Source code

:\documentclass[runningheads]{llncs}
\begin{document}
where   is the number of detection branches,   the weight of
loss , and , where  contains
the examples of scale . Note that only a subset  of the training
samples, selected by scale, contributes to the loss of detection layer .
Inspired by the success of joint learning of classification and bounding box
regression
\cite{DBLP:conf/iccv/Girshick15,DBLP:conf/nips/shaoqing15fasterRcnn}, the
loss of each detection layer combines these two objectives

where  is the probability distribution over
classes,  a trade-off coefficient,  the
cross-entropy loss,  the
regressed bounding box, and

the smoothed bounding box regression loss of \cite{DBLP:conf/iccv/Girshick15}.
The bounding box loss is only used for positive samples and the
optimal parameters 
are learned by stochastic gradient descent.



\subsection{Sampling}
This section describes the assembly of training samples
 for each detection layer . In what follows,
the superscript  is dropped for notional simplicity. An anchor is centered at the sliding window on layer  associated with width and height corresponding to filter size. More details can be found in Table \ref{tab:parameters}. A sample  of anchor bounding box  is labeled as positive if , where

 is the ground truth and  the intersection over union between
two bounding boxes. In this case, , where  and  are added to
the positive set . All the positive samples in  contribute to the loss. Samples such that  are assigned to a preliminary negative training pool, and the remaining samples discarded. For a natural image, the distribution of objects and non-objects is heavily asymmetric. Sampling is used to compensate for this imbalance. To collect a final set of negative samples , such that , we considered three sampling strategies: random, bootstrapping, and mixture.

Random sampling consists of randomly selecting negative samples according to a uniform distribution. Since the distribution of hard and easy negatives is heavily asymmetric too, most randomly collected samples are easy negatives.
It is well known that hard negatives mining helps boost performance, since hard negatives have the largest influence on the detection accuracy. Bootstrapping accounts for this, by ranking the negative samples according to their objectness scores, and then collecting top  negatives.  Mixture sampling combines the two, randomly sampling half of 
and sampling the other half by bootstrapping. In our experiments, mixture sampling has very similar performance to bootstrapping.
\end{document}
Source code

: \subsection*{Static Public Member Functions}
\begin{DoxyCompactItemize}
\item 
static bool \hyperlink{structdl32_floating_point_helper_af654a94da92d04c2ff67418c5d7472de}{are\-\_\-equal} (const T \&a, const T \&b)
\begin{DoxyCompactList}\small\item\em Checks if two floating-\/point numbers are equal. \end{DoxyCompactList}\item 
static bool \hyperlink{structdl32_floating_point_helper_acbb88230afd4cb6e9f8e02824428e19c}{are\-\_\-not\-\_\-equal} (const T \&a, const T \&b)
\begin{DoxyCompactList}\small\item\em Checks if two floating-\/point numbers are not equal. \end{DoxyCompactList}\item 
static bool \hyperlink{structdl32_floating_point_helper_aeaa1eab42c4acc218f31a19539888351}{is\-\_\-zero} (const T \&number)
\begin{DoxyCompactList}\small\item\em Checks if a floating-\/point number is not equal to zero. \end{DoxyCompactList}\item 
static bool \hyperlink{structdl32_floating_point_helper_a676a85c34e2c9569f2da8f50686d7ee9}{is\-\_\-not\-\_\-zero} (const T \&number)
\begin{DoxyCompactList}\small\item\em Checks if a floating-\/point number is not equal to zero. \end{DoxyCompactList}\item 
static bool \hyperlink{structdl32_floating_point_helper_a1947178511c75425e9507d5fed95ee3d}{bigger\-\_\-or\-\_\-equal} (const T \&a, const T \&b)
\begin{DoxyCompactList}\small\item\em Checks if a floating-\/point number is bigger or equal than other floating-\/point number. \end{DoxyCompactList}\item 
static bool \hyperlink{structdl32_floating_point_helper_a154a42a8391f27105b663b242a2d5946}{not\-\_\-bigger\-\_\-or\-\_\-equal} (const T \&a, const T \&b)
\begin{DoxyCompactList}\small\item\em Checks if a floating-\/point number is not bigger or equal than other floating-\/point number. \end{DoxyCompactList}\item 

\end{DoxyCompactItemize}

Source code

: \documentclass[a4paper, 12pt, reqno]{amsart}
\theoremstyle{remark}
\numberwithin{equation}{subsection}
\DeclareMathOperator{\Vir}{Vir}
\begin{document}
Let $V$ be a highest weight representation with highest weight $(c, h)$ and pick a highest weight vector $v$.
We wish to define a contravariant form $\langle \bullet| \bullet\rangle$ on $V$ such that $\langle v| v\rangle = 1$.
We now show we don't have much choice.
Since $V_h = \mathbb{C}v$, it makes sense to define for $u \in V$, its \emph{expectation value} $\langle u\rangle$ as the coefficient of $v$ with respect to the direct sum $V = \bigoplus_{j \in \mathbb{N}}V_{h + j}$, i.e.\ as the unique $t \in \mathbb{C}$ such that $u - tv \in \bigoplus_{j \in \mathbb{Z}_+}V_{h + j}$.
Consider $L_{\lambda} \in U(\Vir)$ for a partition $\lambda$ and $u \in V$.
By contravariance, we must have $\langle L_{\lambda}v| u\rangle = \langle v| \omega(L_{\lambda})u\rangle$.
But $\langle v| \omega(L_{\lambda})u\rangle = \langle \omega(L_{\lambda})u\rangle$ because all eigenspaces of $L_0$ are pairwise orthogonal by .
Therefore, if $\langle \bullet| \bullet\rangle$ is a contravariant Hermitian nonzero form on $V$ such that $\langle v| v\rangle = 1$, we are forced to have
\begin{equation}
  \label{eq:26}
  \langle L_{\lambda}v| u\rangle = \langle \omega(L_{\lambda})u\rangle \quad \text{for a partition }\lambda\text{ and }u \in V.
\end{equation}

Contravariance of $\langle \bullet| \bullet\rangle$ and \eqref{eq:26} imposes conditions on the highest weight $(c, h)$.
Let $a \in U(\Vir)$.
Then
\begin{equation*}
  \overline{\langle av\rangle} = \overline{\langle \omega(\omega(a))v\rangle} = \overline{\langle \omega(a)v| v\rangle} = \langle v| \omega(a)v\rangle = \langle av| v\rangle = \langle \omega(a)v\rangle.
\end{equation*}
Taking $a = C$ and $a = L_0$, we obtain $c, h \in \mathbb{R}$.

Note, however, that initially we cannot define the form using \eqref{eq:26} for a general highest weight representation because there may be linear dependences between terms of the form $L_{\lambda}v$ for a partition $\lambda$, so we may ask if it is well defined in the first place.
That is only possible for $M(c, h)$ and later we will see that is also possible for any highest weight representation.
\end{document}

- - - -

◆ Instructions to follow: Scan the data above for the word "subsection" and report every line where it is found.

◆ Solution:
\subsection{Sampling}
: \subsection*{Static Public Member Functions}
\numberwithin{equation}{subsection}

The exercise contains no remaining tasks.